*Problem statement*: The records below should be written out again, exactly.

*Saved entries*:
════
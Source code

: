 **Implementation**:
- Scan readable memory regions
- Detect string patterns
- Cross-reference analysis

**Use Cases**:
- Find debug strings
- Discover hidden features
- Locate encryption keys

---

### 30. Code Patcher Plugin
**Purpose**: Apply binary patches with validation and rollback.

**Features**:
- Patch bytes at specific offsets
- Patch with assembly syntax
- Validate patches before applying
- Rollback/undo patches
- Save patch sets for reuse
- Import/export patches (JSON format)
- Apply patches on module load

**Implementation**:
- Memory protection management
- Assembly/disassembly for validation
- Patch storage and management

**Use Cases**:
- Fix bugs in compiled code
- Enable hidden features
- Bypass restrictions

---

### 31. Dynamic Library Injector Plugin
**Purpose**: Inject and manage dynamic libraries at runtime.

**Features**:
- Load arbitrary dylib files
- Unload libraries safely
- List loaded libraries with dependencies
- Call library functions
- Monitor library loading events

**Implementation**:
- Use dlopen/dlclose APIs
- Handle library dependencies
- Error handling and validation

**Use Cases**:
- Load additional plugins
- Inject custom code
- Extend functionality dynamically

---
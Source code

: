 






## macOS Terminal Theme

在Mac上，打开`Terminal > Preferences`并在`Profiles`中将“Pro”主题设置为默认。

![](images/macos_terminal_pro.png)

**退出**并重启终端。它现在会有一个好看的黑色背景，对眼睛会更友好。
════
*Solution below*:
Source code

: **Implementation**:
- Scan readable memory regions
- Detect string patterns
- Cross-reference analysis

**Use Cases**:
- Find debug strings
- Discover hidden features
- Locate encryption keys

---

### 30. Code Patcher Plugin
**Purpose**: Apply binary patches with validation and rollback.

**Features**:
- Patch bytes at specific offsets
- Patch with assembly syntax
- Validate patches before applying
- Rollback/undo patches
- Save patch sets for reuse
- Import/export patches (JSON format)
- Apply patches on module load

**Implementation**:
- Memory protection management
- Assembly/disassembly for validation
- Patch storage and management

**Use Cases**:
- Fix bugs in compiled code
- Enable hidden features
- Bypass restrictions

---

### 31. Dynamic Library Injector Plugin
**Purpose**: Inject and manage dynamic libraries at runtime.

**Features**:
- Load arbitrary dylib files
- Unload libraries safely
- List loaded libraries with dependencies
- Call library functions
- Monitor library loading events

**Implementation**:
- Use dlopen/dlclose APIs
- Handle library dependencies
- Error handling and validation

**Use Cases**:
- Load additional plugins
- Inject custom code
- Extend functionality dynamically

---
Source code

: 






## macOS Terminal Theme

在Mac上，打开`Terminal > Preferences`并在`Profiles`中将“Pro”主题设置为默认。

![](images/macos_terminal_pro.png)

**退出**并重启终端。它现在会有一个好看的黑色背景，对眼睛会更友好。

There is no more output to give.